Les thèmes « coupler modèles et données pour simuler et contrôler les systèmes complexes » ainsi que « modéliser le vivant » figurent parmi les défis prioritaires de l'INRIA. Notre institut se doit donc de rejoindre les tous premiers acteurs rassemblés autour de cet enjeu.
Ce thème de recherche émergeant nécessite la mise en place d'une synergie de recherche amont autour de nouveaux partenariats transdisciplinaires ainsi que trans-institutionnels. L'action MICR se propose de développer des outils d'évaluation et de gestion de ressources renouvelables comme les pêcheries ainsi que les ressources végétales.

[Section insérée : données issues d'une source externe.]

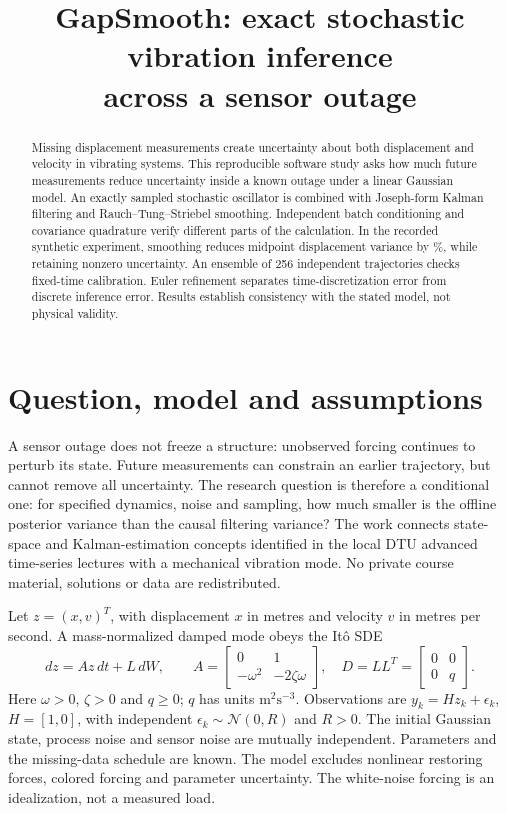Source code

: \documentclass[10pt,a4paper]{article}
\title{GapSmooth: exact stochastic vibration inference\\across a sensor outage}
\author{}
\date{}
\begin{document}
\maketitle
\vspace{-1.6em}
\begin{abstract}
Missing displacement measurements create uncertainty about both displacement
and velocity in vibrating systems. This reproducible software study asks how
much future measurements reduce uncertainty inside a known outage under a
linear Gaussian model. An exactly sampled stochastic oscillator is combined
with Joseph-form Kalman filtering and Rauch--Tung--Striebel smoothing. Independent
batch conditioning and covariance quadrature verify different parts of the
calculation. In the recorded synthetic experiment, smoothing reduces midpoint
displacement variance by \Reduction\%, while retaining nonzero uncertainty.
An ensemble of 256 independent trajectories checks fixed-time calibration.
Euler refinement separates time-discretization error from discrete inference
error. Results establish consistency with the stated model, not physical validity.
\end{abstract}

\section{Question, model and assumptions}
A sensor outage does not freeze a structure: unobserved forcing continues to
perturb its state. Future measurements can constrain an earlier trajectory,
but cannot remove all uncertainty. The research question is therefore a
conditional one: for specified dynamics, noise and sampling, how much smaller
is the offline posterior variance than the causal filtering variance?
The work connects state-space and Kalman-estimation concepts identified in the
local DTU advanced time-series lectures with a mechanical vibration mode.
No private course material, solutions or data are redistributed.

Let $z=(x,v)^T$, with displacement $x$ in metres and velocity $v$ in metres per
second. A mass-normalized damped mode obeys the It\^o SDE
\begin{equation}
 dz=A z\,dt+L\,dW,\qquad
 A=\begin{bmatrix}0&1\\-\omega^2&-2\zeta\omega\end{bmatrix},\quad
 D=LL^T=\begin{bmatrix}0&0\\0&q\end{bmatrix}.
 \label{eq:model}
\end{equation}
Here $\omega>0$, $\zeta>0$ and $q\geq0$; $q$ has units
$\mathrm{m}^2\mathrm{s}^{-3}$. Observations are $y_k=Hz_k+\epsilon_k$,
$H=[1,0]$, with independent $\epsilon_k\sim\mathcal N(0,R)$ and $R>0$.
The initial Gaussian state, process noise and sensor noise are mutually
independent. Parameters and the missing-data schedule are known. The model
excludes nonlinear restoring forces, colored forcing and parameter uncertainty.
The white-noise forcing is an idealization, not a measured load.
\end{document}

Cette thématique cruciale sous-tendue par le concept de développement durable vient récemment de s'enrichir de la question des biocarburants.
L'action MICR regroupe les compétences complémentaires de projets INRIA Aspi (Rennes) et Virtual Plants (Montpellier), du Laboratoire d'Écologie Halieutique (Agrocampus de Rennes), de l'UMR Analyse des Systèmes et Biométrie de l'INRA (Montpellier) ainsi que du CERMICS.
La recherche agronomique à Montpellier, récemment reconnue comme l'un des 13 domaines d'excellence scientifique française, vient de donner lieu au lancement du Réseau Thématique de Recherche Avancée (RTRA) « Recherche agronomique et développement durable ». Cette action permettra à notre institut d'encore plus affirmer son soutien à cette dynamique.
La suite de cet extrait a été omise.